This module is a wrapper on top of pdftk, xpdf and other tools to transform a raw PDF into a format that could be parsed by a machine.

This package has been created out of a personal need of sharing those methods across projects. The default (or sometimes hardcoded) values of some of the methods make sense to me. If they do not fit your needs, feel free to open issues or pull requests to adapt the code, I'd be happy to make it more extensible.

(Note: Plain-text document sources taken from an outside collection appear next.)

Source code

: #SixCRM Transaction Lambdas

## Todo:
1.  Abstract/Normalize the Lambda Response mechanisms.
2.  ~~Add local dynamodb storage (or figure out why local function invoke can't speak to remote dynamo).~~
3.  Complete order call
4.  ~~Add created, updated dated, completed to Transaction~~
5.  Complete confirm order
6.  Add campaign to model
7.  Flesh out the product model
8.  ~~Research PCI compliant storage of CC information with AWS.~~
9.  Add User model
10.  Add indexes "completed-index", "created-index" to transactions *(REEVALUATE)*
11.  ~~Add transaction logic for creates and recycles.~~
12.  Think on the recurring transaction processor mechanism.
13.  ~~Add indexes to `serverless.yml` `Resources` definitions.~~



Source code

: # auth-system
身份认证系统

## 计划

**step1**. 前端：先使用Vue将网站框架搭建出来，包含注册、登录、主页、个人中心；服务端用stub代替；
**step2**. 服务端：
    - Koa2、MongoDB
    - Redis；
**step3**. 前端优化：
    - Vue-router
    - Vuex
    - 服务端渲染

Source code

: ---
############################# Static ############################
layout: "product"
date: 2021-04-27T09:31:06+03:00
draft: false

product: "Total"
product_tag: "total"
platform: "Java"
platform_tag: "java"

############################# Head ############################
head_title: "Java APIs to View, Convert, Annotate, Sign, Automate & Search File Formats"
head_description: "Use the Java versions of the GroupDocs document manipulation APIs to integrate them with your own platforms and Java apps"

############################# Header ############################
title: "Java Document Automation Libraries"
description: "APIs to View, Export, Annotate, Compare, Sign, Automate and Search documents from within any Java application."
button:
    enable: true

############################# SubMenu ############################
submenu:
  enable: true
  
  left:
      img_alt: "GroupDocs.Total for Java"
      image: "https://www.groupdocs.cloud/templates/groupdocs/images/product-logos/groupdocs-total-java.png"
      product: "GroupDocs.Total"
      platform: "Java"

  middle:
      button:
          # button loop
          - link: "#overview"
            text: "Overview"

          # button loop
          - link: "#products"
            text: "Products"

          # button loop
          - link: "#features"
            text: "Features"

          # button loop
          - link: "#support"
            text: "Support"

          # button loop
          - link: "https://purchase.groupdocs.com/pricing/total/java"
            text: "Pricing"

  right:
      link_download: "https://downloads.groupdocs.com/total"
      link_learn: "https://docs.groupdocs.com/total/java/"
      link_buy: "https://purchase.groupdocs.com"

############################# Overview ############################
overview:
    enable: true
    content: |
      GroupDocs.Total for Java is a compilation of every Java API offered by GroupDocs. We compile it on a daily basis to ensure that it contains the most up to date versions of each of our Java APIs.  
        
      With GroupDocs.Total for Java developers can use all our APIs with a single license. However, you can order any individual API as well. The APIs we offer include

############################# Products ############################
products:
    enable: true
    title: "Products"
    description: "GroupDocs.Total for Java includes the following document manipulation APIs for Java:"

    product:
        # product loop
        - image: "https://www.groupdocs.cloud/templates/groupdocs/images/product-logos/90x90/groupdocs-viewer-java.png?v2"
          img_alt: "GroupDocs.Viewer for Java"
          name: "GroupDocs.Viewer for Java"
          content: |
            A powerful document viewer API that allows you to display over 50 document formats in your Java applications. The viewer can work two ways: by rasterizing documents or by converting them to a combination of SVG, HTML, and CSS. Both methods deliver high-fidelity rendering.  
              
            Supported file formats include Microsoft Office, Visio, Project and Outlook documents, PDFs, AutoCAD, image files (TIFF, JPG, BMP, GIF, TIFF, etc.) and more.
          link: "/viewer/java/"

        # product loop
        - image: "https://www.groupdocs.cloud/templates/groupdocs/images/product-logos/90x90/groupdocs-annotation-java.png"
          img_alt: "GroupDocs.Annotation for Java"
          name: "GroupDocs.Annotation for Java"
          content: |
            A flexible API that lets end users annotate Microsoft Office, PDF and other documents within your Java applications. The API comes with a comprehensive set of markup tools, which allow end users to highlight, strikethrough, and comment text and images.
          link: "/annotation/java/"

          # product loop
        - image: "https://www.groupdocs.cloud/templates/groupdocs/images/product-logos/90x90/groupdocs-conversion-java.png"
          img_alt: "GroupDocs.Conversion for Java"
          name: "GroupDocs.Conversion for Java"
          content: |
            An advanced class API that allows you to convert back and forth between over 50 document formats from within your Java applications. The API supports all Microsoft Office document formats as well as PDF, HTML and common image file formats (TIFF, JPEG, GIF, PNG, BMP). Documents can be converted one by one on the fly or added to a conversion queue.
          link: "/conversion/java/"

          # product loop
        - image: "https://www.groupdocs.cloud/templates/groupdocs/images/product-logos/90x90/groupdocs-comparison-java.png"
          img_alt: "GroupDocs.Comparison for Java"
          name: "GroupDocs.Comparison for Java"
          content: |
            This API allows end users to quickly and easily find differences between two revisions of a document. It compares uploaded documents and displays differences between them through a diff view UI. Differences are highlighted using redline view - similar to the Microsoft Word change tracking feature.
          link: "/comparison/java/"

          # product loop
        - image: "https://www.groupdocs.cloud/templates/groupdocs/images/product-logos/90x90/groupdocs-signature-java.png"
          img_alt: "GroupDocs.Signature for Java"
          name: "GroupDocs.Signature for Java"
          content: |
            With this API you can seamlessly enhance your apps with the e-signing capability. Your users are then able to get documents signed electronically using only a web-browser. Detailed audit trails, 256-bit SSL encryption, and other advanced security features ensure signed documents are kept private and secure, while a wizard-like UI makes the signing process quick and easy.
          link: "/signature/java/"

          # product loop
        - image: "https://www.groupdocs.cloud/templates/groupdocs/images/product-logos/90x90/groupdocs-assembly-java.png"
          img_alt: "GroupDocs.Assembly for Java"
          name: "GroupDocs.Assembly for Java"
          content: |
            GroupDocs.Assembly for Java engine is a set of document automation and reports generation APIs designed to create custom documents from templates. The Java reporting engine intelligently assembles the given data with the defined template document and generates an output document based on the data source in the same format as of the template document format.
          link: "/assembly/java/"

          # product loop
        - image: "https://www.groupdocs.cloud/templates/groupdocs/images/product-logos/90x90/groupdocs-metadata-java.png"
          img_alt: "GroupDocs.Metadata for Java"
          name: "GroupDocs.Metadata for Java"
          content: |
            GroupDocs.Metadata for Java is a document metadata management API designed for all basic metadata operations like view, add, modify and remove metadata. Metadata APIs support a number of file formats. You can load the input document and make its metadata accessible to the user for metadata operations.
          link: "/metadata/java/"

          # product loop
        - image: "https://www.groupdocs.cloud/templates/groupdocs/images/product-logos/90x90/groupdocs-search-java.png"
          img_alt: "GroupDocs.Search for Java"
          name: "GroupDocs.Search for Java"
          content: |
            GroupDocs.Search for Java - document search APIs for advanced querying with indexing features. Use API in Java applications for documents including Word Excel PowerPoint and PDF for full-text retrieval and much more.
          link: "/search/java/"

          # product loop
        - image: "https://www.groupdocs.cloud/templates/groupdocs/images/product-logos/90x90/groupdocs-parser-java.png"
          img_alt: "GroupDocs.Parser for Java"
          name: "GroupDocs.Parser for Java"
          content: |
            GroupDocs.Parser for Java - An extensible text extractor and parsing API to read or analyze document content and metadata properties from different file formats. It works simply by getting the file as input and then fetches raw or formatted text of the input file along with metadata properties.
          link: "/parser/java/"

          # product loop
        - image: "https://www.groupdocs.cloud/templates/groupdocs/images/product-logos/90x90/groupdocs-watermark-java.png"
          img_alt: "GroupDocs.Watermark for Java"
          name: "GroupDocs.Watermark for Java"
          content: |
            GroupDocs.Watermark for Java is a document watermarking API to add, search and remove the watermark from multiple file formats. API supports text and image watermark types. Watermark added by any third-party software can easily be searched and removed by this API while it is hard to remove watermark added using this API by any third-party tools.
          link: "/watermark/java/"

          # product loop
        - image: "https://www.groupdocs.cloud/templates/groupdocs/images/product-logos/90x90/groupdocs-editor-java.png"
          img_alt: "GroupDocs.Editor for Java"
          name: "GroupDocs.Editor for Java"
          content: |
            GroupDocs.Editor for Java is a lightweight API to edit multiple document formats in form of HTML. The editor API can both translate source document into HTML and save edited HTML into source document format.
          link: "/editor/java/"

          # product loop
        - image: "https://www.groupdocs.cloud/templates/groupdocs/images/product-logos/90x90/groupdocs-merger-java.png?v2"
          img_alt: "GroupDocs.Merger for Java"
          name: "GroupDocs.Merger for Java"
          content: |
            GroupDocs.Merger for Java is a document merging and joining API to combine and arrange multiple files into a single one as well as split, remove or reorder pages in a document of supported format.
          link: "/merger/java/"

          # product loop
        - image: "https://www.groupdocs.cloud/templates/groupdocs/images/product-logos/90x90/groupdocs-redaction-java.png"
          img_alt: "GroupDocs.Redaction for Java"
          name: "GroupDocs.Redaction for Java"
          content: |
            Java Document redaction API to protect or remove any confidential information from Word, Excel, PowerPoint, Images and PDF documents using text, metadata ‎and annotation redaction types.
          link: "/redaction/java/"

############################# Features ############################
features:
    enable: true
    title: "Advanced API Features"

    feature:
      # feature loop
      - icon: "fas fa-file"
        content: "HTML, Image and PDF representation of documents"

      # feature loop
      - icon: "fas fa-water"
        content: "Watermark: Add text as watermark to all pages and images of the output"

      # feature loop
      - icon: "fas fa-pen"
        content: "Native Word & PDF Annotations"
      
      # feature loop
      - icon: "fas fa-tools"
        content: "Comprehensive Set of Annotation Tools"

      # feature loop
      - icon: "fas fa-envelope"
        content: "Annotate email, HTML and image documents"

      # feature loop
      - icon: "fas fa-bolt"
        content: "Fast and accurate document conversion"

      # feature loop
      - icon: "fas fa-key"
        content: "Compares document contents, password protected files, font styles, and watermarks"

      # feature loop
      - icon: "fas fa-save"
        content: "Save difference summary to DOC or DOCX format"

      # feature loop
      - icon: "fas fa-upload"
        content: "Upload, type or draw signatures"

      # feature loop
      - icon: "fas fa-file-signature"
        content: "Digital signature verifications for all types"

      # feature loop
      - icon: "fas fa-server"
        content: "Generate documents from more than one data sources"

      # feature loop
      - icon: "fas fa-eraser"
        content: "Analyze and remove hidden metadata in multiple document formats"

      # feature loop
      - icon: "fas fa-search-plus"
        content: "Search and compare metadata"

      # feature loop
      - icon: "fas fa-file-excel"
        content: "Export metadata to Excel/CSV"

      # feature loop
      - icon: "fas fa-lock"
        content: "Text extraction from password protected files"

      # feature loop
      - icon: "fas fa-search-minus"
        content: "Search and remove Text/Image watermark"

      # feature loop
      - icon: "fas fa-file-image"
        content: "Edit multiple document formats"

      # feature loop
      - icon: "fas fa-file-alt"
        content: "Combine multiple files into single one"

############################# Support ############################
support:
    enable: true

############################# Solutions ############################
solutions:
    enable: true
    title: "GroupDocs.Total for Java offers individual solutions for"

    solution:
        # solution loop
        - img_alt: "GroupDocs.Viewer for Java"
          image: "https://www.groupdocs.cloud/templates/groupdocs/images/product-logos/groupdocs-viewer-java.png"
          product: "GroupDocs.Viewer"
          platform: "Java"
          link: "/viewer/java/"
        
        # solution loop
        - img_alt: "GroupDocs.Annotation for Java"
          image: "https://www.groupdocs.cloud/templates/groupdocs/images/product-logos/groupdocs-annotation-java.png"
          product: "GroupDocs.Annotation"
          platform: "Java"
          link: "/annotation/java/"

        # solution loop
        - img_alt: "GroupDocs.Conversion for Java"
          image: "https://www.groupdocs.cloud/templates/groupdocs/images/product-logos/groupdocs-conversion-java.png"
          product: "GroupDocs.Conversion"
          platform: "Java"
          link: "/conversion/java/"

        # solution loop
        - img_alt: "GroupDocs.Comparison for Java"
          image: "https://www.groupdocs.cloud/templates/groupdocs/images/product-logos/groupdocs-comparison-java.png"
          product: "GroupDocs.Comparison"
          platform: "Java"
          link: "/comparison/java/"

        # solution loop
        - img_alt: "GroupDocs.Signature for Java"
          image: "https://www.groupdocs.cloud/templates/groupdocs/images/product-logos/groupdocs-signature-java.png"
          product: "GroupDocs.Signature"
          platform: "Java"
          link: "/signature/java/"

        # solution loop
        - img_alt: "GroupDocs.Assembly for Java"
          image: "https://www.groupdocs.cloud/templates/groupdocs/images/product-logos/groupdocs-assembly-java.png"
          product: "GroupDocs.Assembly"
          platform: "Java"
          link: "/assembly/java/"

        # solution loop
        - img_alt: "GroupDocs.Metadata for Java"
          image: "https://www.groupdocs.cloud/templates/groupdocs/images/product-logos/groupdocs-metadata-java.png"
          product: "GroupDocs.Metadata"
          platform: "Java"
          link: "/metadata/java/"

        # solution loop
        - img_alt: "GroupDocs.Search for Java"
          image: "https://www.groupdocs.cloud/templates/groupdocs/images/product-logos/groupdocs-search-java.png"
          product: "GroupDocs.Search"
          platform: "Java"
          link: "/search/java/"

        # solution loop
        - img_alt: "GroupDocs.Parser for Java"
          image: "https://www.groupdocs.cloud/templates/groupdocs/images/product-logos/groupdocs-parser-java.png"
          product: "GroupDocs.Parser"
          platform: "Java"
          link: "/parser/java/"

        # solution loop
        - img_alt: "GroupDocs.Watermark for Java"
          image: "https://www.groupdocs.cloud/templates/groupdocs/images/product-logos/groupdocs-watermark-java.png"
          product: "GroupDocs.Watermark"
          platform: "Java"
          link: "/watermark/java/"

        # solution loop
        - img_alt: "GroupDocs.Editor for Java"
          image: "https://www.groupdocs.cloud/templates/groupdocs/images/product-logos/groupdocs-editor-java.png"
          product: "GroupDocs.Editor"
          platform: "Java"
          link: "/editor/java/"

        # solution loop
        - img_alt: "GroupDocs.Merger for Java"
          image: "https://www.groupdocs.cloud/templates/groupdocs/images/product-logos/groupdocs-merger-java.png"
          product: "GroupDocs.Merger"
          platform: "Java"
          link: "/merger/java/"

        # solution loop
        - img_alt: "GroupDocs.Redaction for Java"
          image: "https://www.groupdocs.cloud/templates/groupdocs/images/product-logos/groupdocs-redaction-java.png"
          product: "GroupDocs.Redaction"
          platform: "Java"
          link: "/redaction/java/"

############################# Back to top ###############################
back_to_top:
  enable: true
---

const pdf = await pietro.init('./path/to/file.pdf');

// Split a large file into smaller files
await pdf.extractAllPages('./dist');

// Convert one page to PNG
const page42 = await pietro.init('./dist/0042.pdf');
await page42.toImage('./images/0042.pdf');

// Get textual content of one page
await page42.getText();

// Extract all images from a pdf
await page42.extractImages('./images');

Requirements

The module internally calls command-line tools to do the grunt work. You need the following commands to be available in your $PATH:

  • convert (from ImageMagick)
  • pdfinfo (from Xpdf)
  • pdfimages (from Xpdf)
  • pdftk (from PDFToolkit)
  • grep and sed (but you most probably already have them)

Methods

.init(pathToPdf)

Create a Pietro instance of a given PDF file.

const pdf = await pietro.init('./path/to/file.pdf');

.pageCount()

Get the number of pages in the PDF.

const count = await pdf.pageCount();
console.info(`The file has ${count} pages`);

.getText()

Return textual content from the PDF

const content = await pdf.getText();

.extractPage(pageIndex, destination)

Extract one specific page of the PDF.

await pdf.extractPage(42, './page-42.pdf');

.extractAllPages(destinationDirectory)

Split the PDF into one file per page, in the specified directory.

await pdf.extractAllPages('./pages');
// Will create ./pages/0001.pdf, ./pages/0002.pdf, etc

.toImage(destination)

Convert the PDF to an image. This is better applied on one-page PDFs.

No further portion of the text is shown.